• _TASK DETAILS_
Retype the data below verbatim; pictures do not belong in the copy.

(Saved data entries)
______

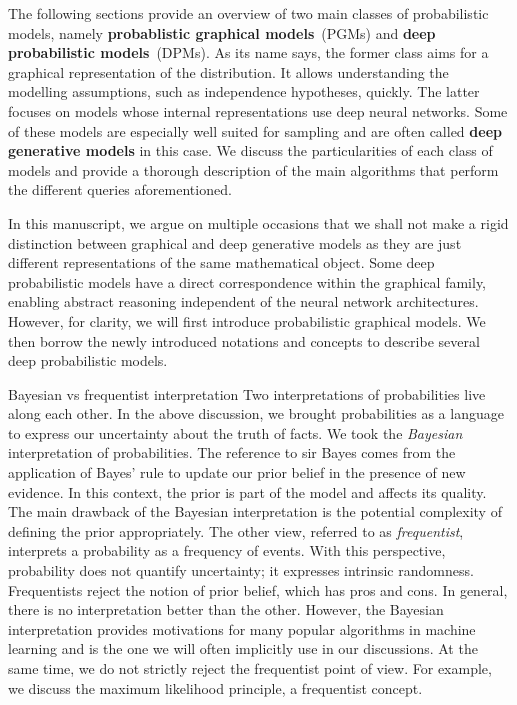The following sections provide an overview of two main classes of probabilistic models, namely \textbf{probablistic graphical models}~(PGMs) and \textbf{deep probabilistic models}~(DPMs). As its name says, the former class aims for a graphical representation of the distribution. It allows understanding the modelling assumptions, such as independence hypotheses, quickly. The latter focuses on models whose internal representations use deep neural networks. Some of these models are especially well suited for sampling and are often called \textbf{deep generative models} in this case. We discuss the particularities of each class of models and provide a thorough description of the main algorithms that perform the different queries aforementioned.

In this manuscript, we argue on multiple occasions that we shall not make a rigid distinction between graphical and deep generative models as they are just different representations of the same mathematical object. Some deep probabilistic models have a direct correspondence within the graphical family, enabling abstract reasoning independent of the neural network architectures. However, for clarity, we will first introduce probabilistic graphical models. We then borrow the newly introduced notations and concepts to describe several deep probabilistic models.


\begin{side_note}{Bayesian vs frequentist interpretation}
  Two interpretations of probabilities live along each other. In the above discussion, we brought probabilities as a language to express our uncertainty about the truth of facts. We took the \textit{Bayesian} interpretation of probabilities. The reference to sir Bayes comes from the application of Bayes' rule to update our prior belief in the presence of new evidence. In this context, the prior is part of the model and affects its quality. The main drawback of the Bayesian interpretation is the potential complexity of defining the prior appropriately. The other view, referred to as \textit{frequentist}, interprets a probability as a frequency of events. With this perspective, probability does not quantify uncertainty; it expresses intrinsic randomness. Frequentists reject the notion of prior belief, which has pros and cons. In general, there is no interpretation better than the other. However, the Bayesian interpretation provides motivations for many popular algorithms in machine learning and is the one we will often implicitly use in our discussions. At the same time, we do not strictly reject the frequentist point of view. For example, we discuss the maximum likelihood principle, a frequentist concept.
\end{side_note}
%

______

• _RESPONSE TO THIS TASK_
The following sections provide an overview of two main classes of probabilistic models, namely \textbf{probablistic graphical models}~(PGMs) and \textbf{deep probabilistic models}~(DPMs). As its name says, the former class aims for a graphical representation of the distribution. It allows understanding the modelling assumptions, such as independence hypotheses, quickly. The latter focuses on models whose internal representations use deep neural networks. Some of these models are especially well suited for sampling and are often called \textbf{deep generative models} in this case. We discuss the particularities of each class of models and provide a thorough description of the main algorithms that perform the different queries aforementioned.

In this manuscript, we argue on multiple occasions that we shall not make a rigid distinction between graphical and deep generative models as they are just different representations of the same mathematical object. Some deep probabilistic models have a direct correspondence within the graphical family, enabling abstract reasoning independent of the neural network architectures. However, for clarity, we will first introduce probabilistic graphical models. We then borrow the newly introduced notations and concepts to describe several deep probabilistic models.


\begin{side_note}{Bayesian vs frequentist interpretation}
  Two interpretations of probabilities live along each other. In the above discussion, we brought probabilities as a language to express our uncertainty about the truth of facts. We took the \textit{Bayesian} interpretation of probabilities. The reference to sir Bayes comes from the application of Bayes' rule to update our prior belief in the presence of new evidence. In this context, the prior is part of the model and affects its quality. The main drawback of the Bayesian interpretation is the potential complexity of defining the prior appropriately. The other view, referred to as \textit{frequentist}, interprets a probability as a frequency of events. With this perspective, probability does not quantify uncertainty; it expresses intrinsic randomness. Frequentists reject the notion of prior belief, which has pros and cons. In general, there is no interpretation better than the other. However, the Bayesian interpretation provides motivations for many popular algorithms in machine learning and is the one we will often implicitly use in our discussions. At the same time, we do not strictly reject the frequentist point of view. For example, we discuss the maximum likelihood principle, a frequentist concept.
\end{side_note}
%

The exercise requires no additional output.